Circuit Breaker Value: this is the total value of the property, but with regards to and adjusted in accordance to a Circuit Breaker program in Maryland, which is a program to reduce property taxes for those who would have trouble affording them, you can learn more about this here. As I am looking purely at the cost of the property itself and not the tax situations of the homeowners, this value is not important for this analysis
Each of these values are also distributed across the following groups:
Sales segments 1-3: Sales segments usually refers to sales for different markets (like selling for a residential market as opposed to a commercial one), but it also appears to be used in this data to represent previous transactions. Due to being highly variable in having data for these segments and having better alternative available, these groups will be skipped.
Previous Year Assessments: It is as it says, interesting data to consider but won’t be in use for a limited span.

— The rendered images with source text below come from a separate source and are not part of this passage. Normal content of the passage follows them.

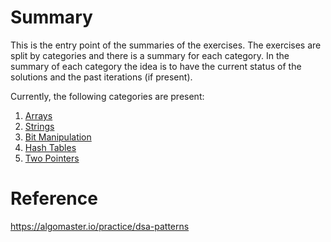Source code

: # Summary
This is the entry point of the summaries of the exercises.
The exercises are split by categories and there is a summary for each category.
In the summary of each category the idea is to have the current status of the solutions and the past iterations (if present).

Currently, the following categories are present:
1. [Arrays](detail/Arrays.md)
2. [Strings](detail/Strings.md)
3. [Bit Manipulation](detail/BitManipulation.md)
4. [Hash Tables](detail/HashTables.md)
5. [Two Pointers](detail/TwoPointers.md)

# Reference
https://algomaster.io/practice/dsa-patterns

Current cycle: With respect/accounting for the current market cycle. Cycles in this context refer to the various phases of the real estate market (conventionally this is recovery, expansion, hyper supply, and recession), as some of this data is assessed at different times, we won’t be relying on this data heavily due to being more variable and representing current market shifts as opposed to more objective assessment of property.

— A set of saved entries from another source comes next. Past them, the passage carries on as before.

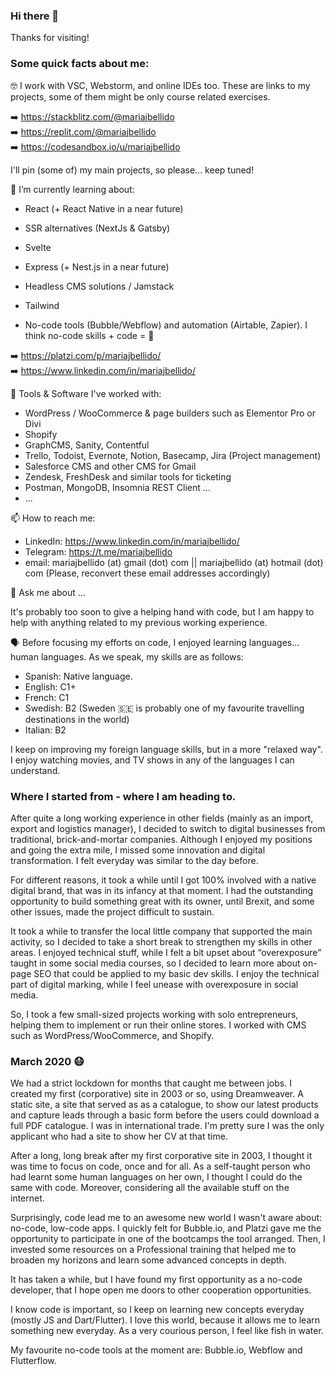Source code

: ### Hi there 👋

Thanks for visiting!

### Some quick facts about me:

🤓 I work with VSC, Webstorm, and online IDEs too. These are links to my projects, some of them might be only course related exercises. 

➡️ https://stackblitz.com/@mariajbellido \
➡️ https://replit.com/@mariajbellido \
➡️ https://codesandbox.io/u/mariajbellido


I'll pin (some of) my main projects, so please... keep tuned! 



🌱 I’m currently learning about: 


- React (+ React Native in a near future)
- SSR alternatives (NextJs & Gatsby)
- Svelte

- Express (+ Nest.js in a near future)
- Headless CMS solutions / Jamstack 

- Tailwind 

- No-code tools (Bubble/Webflow) and automation (Airtable, Zapier).  I think no-code skills + code = 🚀

➡️ https://platzi.com/p/mariajbellido/ \
➡️ https://www.linkedin.com/in/mariajbellido/

🥳 Tools & Software I've worked with: 

- WordPress / WooCommerce & page builders such as Elementor Pro or Divi 
- Shopify 
- GraphCMS, Sanity, Contentful
- Trello, Todoist, Evernote, Notion, Basecamp, Jira (Project management)
- Salesforce CMS and other CMS for Gmail
- Zendesk, FreshDesk and similar tools for ticketing 
- Postman, MongoDB, Insomnia REST Client ...
- ...


📫 How to reach me:

- LinkedIn: https://www.linkedin.com/in/mariajbellido/
- Telegram: https://t.me/mariajbellido
- email: mariajbellido (at) gmail (dot) com || mariajbellido (at) hotmail (dot) com (Please, reconvert these email addresses accordingly)



💬 Ask me about ... 

It's probably too soon to give a helping hand with code, but I am happy to help with anything related to my previous working experience. 



🗣 Before focusing my efforts on code, I enjoyed learning languages... human languages. As we speak, my skills are as follows:

- Spanish: Native language.
- English: C1+
- French: C1
- Swedish: B2 (Sweden 🇸🇪 is probably one of my favourite travelling destinations in the world)
- Italian: B2


I keep on improving my foreign language skills, but in a more "relaxed way". I enjoy watching movies, and TV shows in any of the languages I can understand.


### Where I started from - where I am heading to.

After quite a long working experience in other fields (mainly as an import, export and logistics manager), I decided to switch to digital businesses from traditional, brick-and-mortar companies. Although I enjoyed my positions and going the extra mile, I missed some innovation and digital transformation. I felt everyday was similar to the day before. 

For different reasons, it took a while until I got 100% involved with a native digital brand, that was in its infancy at that moment. I had the outstanding opportunity to build something great with its owner, until Brexit, and some other issues, made the project difficult to sustain.

It took a while to transfer the local little company that supported the main activity, so I decided to take a short break to strengthen my skills in other areas. I enjoyed technical stuff, while I felt a bit upset about “overexposure” taught in some social media courses, so I decided to learn more about on-page SEO that could be applied to my basic dev skills.  I enjoy the technical part of digital marking, while I feel unease with overexposure in social media. 

So, I took a few small-sized projects working with solo entrepreneurs, helping them to implement or run their online stores. I worked with CMS such as WordPress/WooCommerce, and Shopify. 

### **March 2020** 😷

We had a strict lockdown for months that caught me between jobs. 
I created my first (corporative) site in 2003 or so, using Dreamweaver. A static site, a site that served as as a catalogue, to show our latest products and capture leads through a basic form before the users could download a full PDF catalogue. I was in international trade.
I'm pretty sure I was the only applicant who had a site to show her CV at that time.

After a long, long break after my first corporative site in 2003, I thought it was time to focus on code, once and for all.
As a self-taught person who had learnt some human languages on her own, I thought I could do the same with code. Moreover, considering all the available stuff on the internet.

Surprisingly, code lead me to an awesome new world I wasn't aware about: no-code, low-code apps.  I quickly felt for Bubble.io, and Platzi gave me the opportunity to participate in one of the bootcamps the tool arranged.   Then, I invested some resources on a Professional training that helped me to broaden my horizons and learn some advanced concepts in depth. 

It has taken a while, but I have found my first opportunity as a no-code developer, that I hope open me doors to other cooperation opportunities. 

I know code is important, so I keep on learning new concepts everyday (mostly JS and Dart/Flutter).  I love this world, because it allows me to learn something new everyday.  As a very courious person, I feel like fish in water.   

My favourite no-code tools at the moment are: Bubble.io, Webflow and Flutterflow.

Base cycle: This is the assessment independent of current cycle trends, the base value to work off of. Our assessment data will focus on these values.
With those explained, let’s continue cleaning up this data and rename these columns to more simple and relevant names to not clutter code or our tables.
# renaming columns
df = df.rename(columns={
'LEGAL DESCRIPTION: Line 2 (MDP Field: LEGAL2. SDAT Field #18)': 'street_address',
'MDP Longitude (MDP Field: DIGXCORD converted to WGS84)': 'long',
'MDP Latitude (MDP Field: DIGYCORD converted to WGS84)': 'lat',
'PREMISE ADDRESS: City (MDP Field: PREMCITY. SDAT Field #25)': 'city',
'BASE CYCLE DATA: Land Value (SDAT Field #154)': 'base_land',
'BASE CYCLE DATA: Improvements Value (SDAT Field #155)': 'base_improvements',
'BASE CYCLE DATA: Preferential Land Value (SDAT Field #156)': 'base_preferential',
'BASE CYCLE DATA: Date Assessed (YYYY.MM) (SDAT Field #158)': 'base_assess_date',
'CURRENT CYCLE DATA: Land Value (MDP Field Names: NFMLNDVL, CURLNDVL, and SALLNDVL. SDAT Field #164)': 'curr_land',
'CURRENT CYCLE DATA: Improvements Value (MDP Field Names: NFMIMPVL, CURIMPVL, and SALIMPVL. SDAT Field #165)': 'curr_improvements',
'CURRENT CYCLE DATA: Preferential Land Value (SDAT Field #166)': 'curr_preferential',
'CURRENT CYCLE DATA: Date Assessed (YYYY.MM) (MDP Field: LASTASSD. SDAT Field #169)': 'curr_assess_date',
'CURRENT ASSESSMENT YEAR: Total Assessment (SDAT Field #172)': 'curr_year_total',
'CURRENT ASSESSMENT YEAR: Circuit Breaker Assessment (SDAT Field #176)': 'curr_year_cb',
'C.A.M.A. SYSTEM DATA: Year Built (YYYY) (MDP Field: YEARBLT. SDAT Field #235)': 'year_built',
'C.A.M.A. SYSTEM DATA: Structure Area (Sq.Ft.) (MDP Field: SQFTSTRC. SDAT Field #241)': 'struct_area',
'C.A.M.A. SYSTEM DATA: Land Area (MDP Field: LANDAREA. SDAT Field #242)': 'land_area_multityped',
'C.A.M.A. SYSTEM DATA: Land Unit of Measure (MDP Field: LUOM. SDAT Field #243)': 'land_area_type',
'Last Activity Date (YYYY.MM.DD) (SDAT Field #392)': 'rec_update_date',
'Record Deletion Date (YYYY.MM.DD) (SDAT Field #398)': 'rec_delete_date',
'Assessment Cycle Year (SDAT Field #399)': 'assessment_year'
})
The table is a lot more legible and manageable now, but we’re still not done. Let's go through these columns to make sure they are relevant and aren’t missing values.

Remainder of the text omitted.